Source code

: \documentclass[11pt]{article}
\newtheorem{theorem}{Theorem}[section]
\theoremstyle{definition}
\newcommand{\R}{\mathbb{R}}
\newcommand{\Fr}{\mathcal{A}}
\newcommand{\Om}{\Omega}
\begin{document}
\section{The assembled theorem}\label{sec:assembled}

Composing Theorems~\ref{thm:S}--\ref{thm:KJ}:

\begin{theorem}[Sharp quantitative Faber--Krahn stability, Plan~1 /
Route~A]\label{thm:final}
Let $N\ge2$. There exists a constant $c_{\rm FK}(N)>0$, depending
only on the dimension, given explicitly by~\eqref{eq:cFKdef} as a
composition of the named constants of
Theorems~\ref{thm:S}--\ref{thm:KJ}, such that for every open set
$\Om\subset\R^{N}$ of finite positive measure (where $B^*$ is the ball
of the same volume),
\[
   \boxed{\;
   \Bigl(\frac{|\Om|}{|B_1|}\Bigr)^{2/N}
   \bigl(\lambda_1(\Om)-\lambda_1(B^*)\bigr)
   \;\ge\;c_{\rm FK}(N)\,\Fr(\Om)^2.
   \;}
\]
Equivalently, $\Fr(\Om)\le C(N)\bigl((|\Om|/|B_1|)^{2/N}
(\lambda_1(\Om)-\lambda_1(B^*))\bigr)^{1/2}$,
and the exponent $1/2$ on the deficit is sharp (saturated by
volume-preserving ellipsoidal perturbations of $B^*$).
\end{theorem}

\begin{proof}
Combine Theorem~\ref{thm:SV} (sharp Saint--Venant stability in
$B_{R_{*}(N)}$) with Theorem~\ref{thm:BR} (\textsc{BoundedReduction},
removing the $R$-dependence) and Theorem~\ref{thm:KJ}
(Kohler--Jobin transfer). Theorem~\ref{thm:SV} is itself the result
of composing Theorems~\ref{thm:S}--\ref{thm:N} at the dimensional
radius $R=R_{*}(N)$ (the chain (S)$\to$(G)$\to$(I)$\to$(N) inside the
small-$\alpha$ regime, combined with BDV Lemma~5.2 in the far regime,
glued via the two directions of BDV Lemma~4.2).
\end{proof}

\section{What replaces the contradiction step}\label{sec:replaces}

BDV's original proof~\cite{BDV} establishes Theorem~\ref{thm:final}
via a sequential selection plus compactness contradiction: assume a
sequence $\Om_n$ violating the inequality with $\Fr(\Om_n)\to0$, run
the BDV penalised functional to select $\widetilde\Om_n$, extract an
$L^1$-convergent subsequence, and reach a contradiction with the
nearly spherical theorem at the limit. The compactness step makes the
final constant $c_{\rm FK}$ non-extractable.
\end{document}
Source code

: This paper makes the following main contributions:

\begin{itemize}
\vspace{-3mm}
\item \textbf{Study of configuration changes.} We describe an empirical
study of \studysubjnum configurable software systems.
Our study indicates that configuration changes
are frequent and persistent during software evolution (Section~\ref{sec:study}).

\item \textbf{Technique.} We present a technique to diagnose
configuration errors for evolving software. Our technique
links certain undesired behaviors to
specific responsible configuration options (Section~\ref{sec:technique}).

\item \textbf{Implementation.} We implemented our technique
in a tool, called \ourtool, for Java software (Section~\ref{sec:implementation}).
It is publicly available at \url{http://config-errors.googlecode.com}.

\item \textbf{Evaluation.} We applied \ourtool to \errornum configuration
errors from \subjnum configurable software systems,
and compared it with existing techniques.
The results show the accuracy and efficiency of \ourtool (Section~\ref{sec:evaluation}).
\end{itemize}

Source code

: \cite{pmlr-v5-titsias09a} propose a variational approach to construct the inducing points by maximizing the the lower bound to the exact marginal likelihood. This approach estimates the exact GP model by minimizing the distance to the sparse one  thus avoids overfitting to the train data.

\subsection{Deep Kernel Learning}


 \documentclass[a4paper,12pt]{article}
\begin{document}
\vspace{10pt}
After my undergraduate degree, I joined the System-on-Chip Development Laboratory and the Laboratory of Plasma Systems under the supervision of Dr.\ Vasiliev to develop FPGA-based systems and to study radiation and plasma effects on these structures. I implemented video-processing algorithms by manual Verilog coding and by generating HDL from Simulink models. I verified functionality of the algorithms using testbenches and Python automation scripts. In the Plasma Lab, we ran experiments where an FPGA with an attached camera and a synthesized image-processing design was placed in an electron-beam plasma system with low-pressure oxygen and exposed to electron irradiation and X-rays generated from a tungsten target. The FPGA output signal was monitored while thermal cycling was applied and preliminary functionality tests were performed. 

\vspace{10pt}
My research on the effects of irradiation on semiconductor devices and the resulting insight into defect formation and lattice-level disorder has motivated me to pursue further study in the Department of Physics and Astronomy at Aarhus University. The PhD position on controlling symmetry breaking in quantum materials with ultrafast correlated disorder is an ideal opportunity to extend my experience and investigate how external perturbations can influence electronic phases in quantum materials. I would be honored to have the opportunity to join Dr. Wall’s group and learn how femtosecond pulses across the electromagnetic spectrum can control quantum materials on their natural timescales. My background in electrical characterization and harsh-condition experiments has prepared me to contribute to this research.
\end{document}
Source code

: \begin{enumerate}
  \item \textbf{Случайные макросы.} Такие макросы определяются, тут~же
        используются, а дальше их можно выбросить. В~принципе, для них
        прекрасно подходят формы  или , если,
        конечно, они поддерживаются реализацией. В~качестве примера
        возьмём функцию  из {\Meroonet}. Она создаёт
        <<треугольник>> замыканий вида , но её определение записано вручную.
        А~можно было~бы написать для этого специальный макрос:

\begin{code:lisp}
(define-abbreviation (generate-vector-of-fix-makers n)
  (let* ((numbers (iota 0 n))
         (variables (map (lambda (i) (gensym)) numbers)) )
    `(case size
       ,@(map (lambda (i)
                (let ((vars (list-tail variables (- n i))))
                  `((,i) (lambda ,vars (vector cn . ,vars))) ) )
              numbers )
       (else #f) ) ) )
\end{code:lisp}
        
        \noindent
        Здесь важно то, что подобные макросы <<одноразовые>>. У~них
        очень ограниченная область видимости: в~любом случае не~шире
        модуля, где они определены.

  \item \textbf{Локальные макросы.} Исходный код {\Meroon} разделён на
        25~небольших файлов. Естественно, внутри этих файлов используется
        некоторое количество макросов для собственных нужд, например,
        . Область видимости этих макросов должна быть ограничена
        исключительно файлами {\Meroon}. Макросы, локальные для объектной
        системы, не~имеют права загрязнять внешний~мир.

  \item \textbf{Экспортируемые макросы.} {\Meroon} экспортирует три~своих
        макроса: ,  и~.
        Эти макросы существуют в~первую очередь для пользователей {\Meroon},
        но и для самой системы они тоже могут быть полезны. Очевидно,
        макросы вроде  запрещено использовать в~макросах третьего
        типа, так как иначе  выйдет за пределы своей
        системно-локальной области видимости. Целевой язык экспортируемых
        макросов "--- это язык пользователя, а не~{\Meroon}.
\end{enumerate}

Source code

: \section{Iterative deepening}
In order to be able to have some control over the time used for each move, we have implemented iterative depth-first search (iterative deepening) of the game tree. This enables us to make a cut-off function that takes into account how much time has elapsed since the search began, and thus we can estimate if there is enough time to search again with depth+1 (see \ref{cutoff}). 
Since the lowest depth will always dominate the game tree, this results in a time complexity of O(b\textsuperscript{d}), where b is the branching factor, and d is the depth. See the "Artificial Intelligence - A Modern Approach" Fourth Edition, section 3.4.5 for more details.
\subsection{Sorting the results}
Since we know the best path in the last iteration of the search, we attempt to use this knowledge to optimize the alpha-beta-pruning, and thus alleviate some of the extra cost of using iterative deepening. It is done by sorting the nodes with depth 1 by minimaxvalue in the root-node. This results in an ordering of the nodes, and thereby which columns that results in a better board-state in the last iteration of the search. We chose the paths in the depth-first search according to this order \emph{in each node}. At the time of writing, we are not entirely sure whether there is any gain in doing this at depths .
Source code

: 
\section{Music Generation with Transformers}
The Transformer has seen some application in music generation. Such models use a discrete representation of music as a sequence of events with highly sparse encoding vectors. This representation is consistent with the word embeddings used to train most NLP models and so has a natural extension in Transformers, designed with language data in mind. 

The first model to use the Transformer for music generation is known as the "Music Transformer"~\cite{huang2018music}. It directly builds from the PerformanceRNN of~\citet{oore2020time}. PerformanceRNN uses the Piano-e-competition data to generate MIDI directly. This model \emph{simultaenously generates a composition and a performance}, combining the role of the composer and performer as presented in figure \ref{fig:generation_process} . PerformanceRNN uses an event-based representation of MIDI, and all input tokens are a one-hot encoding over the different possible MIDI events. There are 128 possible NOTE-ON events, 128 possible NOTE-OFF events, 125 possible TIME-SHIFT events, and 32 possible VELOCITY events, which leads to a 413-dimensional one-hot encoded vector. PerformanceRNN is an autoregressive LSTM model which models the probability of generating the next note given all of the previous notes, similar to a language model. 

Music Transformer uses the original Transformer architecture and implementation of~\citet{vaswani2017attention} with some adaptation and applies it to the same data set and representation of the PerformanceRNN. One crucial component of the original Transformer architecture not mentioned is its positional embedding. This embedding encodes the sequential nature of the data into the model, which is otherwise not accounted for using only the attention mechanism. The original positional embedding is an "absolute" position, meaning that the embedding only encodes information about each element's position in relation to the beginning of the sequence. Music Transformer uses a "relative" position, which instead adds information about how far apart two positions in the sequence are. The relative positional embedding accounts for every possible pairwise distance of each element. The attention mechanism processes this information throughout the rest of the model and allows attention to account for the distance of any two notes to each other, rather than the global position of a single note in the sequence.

HOW TO COMPLETE THIS TASK –
Pull out every line of the records above that contains the word "step".

WRITTEN ANSWER –
\section{What replaces the contradiction step}\label{sec:replaces}
nearly spherical theorem at the limit. The compactness step makes the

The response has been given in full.